What does she like to eat? What are her favorite movies/books/musicians? Does she have a hobby?

Instead of putting her in a box, why not find out what makes her who she is? Find out what makes her happy, and you’re on to a good start.

Perhaps the best answer to the question is this: It doesn’t matter where I’m from. It matters where I am. I’m here, now. Take me as I am.

First you have to see the box.

Sometimes there are ways to say things that don’t say anything at all. You can write a review of something and never really say if it is good or not. If you are really clever, you can spend your whole life doing this.

Or is it actually clever to not really say anything? Who are you fooling? Yourself, or your audience? Is it that you don’t know how you feel about your topic, or you are afraid of offending someone? It is all too common that someone will get offended by what you say, and if you say nothing offensive, they will continue to read what you have to say.

But both of you are wasting your time.

You could say that something is indescribable. Does that mean that you simply don’t have the words to describe it? Does it mean that you haven’t had the life experience necessary yet to describe it? Or does that mean that you aren’t brave enough to describe it? That to tell someone what you really think might make them angry at you? Might make them think differently of you?

You could say that something is incomparable, and you’d also be hedging your bets. Everything is comparable. You can compare everything to something else, if nothing else to say how much not like it the item is.

But both these words are used to make people think that something is really amazing, when it might be really nothing at all. It might be that it is so bland and boring that the author really couldn’t come up with words that were worthwhile.

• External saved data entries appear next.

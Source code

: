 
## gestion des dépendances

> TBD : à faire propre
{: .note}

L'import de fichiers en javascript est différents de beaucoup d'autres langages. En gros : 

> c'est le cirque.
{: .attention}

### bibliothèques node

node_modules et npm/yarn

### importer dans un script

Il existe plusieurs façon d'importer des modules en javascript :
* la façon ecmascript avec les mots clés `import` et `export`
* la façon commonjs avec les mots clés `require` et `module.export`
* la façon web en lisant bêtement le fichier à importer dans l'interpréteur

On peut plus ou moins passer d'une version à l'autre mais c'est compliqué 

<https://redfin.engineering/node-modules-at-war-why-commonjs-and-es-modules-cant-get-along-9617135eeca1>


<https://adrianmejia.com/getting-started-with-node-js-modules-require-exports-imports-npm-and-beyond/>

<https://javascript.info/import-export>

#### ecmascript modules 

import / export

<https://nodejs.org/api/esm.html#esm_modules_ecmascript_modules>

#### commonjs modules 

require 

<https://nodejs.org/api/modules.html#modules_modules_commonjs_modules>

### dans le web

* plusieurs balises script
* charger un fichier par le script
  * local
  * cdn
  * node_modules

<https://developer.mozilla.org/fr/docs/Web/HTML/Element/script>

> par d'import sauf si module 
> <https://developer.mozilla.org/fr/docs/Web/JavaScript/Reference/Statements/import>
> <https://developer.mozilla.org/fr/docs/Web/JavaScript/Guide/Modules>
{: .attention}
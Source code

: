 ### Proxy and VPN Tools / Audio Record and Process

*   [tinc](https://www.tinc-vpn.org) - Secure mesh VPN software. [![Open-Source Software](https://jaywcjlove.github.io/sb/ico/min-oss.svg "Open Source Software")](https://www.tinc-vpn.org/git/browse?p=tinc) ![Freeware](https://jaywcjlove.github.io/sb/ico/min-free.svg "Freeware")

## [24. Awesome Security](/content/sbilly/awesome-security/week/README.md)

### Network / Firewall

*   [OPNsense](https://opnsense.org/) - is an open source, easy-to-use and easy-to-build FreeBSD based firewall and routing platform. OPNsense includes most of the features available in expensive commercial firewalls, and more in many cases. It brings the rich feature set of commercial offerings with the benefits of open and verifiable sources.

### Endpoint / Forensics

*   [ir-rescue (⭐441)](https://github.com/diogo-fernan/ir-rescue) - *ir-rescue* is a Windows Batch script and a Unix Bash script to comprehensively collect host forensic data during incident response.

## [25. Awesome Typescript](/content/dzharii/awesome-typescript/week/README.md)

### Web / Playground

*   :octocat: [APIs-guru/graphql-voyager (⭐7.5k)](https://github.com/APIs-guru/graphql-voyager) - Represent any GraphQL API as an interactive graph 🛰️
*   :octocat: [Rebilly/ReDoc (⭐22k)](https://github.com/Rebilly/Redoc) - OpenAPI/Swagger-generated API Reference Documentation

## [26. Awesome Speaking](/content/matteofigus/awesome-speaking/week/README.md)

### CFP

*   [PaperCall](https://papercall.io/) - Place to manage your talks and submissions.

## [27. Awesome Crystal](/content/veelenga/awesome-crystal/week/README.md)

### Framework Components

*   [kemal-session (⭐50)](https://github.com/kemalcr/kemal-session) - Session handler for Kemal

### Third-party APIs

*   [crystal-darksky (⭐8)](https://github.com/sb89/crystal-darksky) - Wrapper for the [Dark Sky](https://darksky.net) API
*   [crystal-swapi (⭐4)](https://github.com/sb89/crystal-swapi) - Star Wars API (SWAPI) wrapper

The phrase “Think outside of the box” is getting cliché. It was cool for a while, but somebody needs to apply that thinking to the phrase itself and come up with something else.

We all need to think this way. We all need to take the box and tear it up and find a bucket. We need to see the box for what it is – we need to see how our language, our words, our culture, our society creates a box for us. We need to see the invisible walls that have been put on our understanding and our ways of doing things. We are taught from a very young age how to think and see and act, and those rules help us all live in community. But those rules and the overgeneralizations that occur from those rules always prevent us from seeing what really is there, and what can be there.

Artists challenge the status quo all the time. The only way you can create is to tap in to the great well of “what if?” and “why not?” You don’t have to paint to be an artist. I’m using “artist” in the biggest way possible. “Artist” means anyone who is creative – anyone who makes something different, brings some idea to life that wasn’t there before. You can be a musician or a writer or a dancer or in business or medicine. Your “art” doesn’t have to be physical. It can be a different way of thinking, of doing things.

Anais Nin said “We don’t see the world as it is. We see it as we are.”

Change yourself. Challenge yourself. Create.

And when I say “create” it isn’t as difficult as it sounds. Often when I create I have no idea what is going to happen. I start off with some vague idea, some seed, and I give it a little bit of time and attention and it grows into something I didn’t expect. But that is the trick – be open to the idea. Be available to it. And give it time – work on it. Welcome it. You and the world will both be better because of it.